WHAT THE TASK REQUIRES |
Exactly the lines from the one containing "## Properties" through the final line of the listing are to be retyped, and nothing more.

ENTRIES SUPPLIED |
___

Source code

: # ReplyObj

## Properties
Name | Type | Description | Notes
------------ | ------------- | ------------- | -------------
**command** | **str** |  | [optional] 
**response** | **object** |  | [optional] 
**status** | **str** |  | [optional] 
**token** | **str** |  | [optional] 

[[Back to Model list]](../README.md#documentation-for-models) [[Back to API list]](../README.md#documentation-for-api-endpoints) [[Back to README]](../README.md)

___

WRITTEN ANSWER |
## Properties
Name | Type | Description | Notes
------------ | ------------- | ------------- | -------------
**command** | **str** |  | [optional] 
**response** | **object** |  | [optional] 
**status** | **str** |  | [optional] 
**token** | **str** |  | [optional] 

[[Back to Model list]](../README.md#documentation-for-models) [[Back to API list]](../README.md#documentation-for-api-endpoints) [[Back to README]](../README.md)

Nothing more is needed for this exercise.